Task brief
Images excluded, return every record exactly as it reads.

Top of Stored data

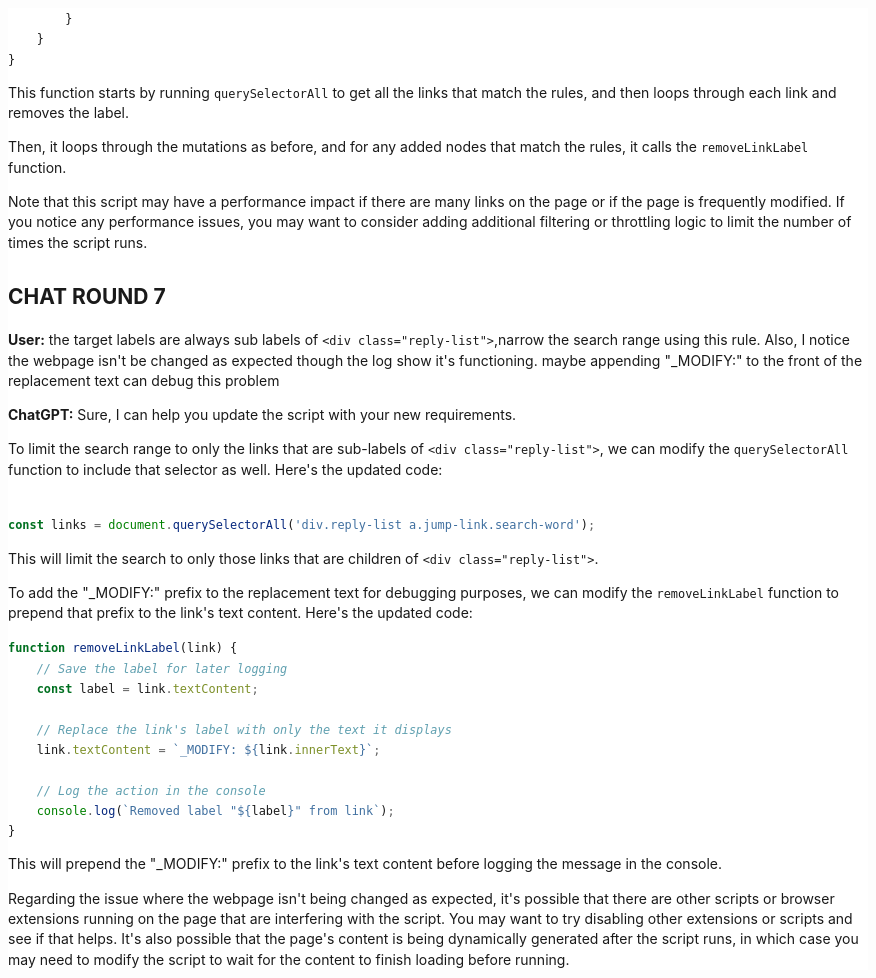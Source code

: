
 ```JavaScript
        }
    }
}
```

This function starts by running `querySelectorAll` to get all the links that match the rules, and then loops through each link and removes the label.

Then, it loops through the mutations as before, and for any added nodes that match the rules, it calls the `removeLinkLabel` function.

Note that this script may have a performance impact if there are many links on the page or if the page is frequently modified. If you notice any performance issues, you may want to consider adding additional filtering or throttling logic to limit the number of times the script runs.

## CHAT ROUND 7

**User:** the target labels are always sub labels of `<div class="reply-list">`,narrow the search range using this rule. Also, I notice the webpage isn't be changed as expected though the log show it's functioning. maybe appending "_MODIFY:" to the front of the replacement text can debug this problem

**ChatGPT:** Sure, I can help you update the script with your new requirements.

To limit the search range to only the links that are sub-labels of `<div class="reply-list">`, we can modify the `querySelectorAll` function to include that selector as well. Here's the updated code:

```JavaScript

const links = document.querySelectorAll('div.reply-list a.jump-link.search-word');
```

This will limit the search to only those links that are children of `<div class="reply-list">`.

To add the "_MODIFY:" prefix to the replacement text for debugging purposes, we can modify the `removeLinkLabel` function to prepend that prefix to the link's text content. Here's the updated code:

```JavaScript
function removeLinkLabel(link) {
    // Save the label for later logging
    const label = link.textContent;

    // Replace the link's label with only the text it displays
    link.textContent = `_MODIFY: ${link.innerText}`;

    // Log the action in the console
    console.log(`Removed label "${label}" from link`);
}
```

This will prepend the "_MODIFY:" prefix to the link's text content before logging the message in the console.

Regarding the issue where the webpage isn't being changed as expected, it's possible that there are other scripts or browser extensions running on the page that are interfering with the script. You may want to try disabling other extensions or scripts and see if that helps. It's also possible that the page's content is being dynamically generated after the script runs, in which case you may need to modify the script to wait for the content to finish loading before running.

Bottom of Stored data

Result below
Source code

:
 ```JavaScript
        }
    }
}
```

This function starts by running `querySelectorAll` to get all the links that match the rules, and then loops through each link and removes the label.

Then, it loops through the mutations as before, and for any added nodes that match the rules, it calls the `removeLinkLabel` function.

Note that this script may have a performance impact if there are many links on the page or if the page is frequently modified. If you notice any performance issues, you may want to consider adding additional filtering or throttling logic to limit the number of times the script runs.

## CHAT ROUND 7

**User:** the target labels are always sub labels of `<div class="reply-list">`,narrow the search range using this rule. Also, I notice the webpage isn't be changed as expected though the log show it's functioning. maybe appending "_MODIFY:" to the front of the replacement text can debug this problem

**ChatGPT:** Sure, I can help you update the script with your new requirements.

To limit the search range to only the links that are sub-labels of `<div class="reply-list">`, we can modify the `querySelectorAll` function to include that selector as well. Here's the updated code:

```JavaScript

const links = document.querySelectorAll('div.reply-list a.jump-link.search-word');
```

This will limit the search to only those links that are children of `<div class="reply-list">`.

To add the "_MODIFY:" prefix to the replacement text for debugging purposes, we can modify the `removeLinkLabel` function to prepend that prefix to the link's text content. Here's the updated code:

```JavaScript
function removeLinkLabel(link) {
    // Save the label for later logging
    const label = link.textContent;

    // Replace the link's label with only the text it displays
    link.textContent = `_MODIFY: ${link.innerText}`;

    // Log the action in the console
    console.log(`Removed label "${label}" from link`);
}
```

This will prepend the "_MODIFY:" prefix to the link's text content before logging the message in the console.

Regarding the issue where the webpage isn't being changed as expected, it's possible that there are other scripts or browser extensions running on the page that are interfering with the script. You may want to try disabling other extensions or scripts and see if that helps. It's also possible that the page's content is being dynamically generated after the script runs, in which case you may need to modify the script to wait for the content to finish loading before running.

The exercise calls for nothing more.